Modern slavery survivors ‘imprisoned for crimes they were forced to commit’

slavery, prison, modern slavery survivors ‘imprisoned for crimes they were forced to commit’

Survivors of modern slavery are being sent to prison for crimes they were forced to commit and not being identified for help, new research suggests.

Academics surveyed prison workers who are designated contacts for victims of modern slavery in custody and more than half said the number of victims in prison was likely underestimated.

Around one fifth of foreign offenders convicted in the UK have been referred for modern slavery support, data from January to September 2022 shows.

One forensic psychologist interviewed for the report said they estimated they had seen 100 victims over the last few years and said: “It’s increasing exponentially”.
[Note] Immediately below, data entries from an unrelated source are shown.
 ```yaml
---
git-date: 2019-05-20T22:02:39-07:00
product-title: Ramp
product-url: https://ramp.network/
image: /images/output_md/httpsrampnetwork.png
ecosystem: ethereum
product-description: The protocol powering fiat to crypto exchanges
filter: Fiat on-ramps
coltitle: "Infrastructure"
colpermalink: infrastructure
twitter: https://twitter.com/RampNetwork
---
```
One modern slavery survivor who was sent to prison told researchers that in custody “no one wanted to listen”, adding: “For so many years I was too scared to talk”.

Another said putting victims in prison was easier for the authorities than offering support. “I think that’s the quickest way, for us, being victims, it’s the quickest way to put us into prison rather than support us,” they said.

Vulnerable people who are trafficked to the UK can often be forced into work at cannabis farms, in county lines drugs networks or for organised pick-pocketting gangs, researchers said.

Another modern slavery survivor said they pleaded guilty in court so they wouldn’t have to go back to prison but were then told by a immigration solicitor “this is so wrong, you shouldn’t be in here, you shouldn’t be in prison”.

slavery, prison, modern slavery survivors ‘imprisoned for crimes they were forced to commit’

One modern slavery survivor said they were a ‘young child who was sent into the hands of a predator’

(PA/ The Indepedent)

They continued: “I still have the shame of being considered as a criminal, knowing that I have never, would never even hurt a mosquito, but I’m labelled in this country as a criminal.”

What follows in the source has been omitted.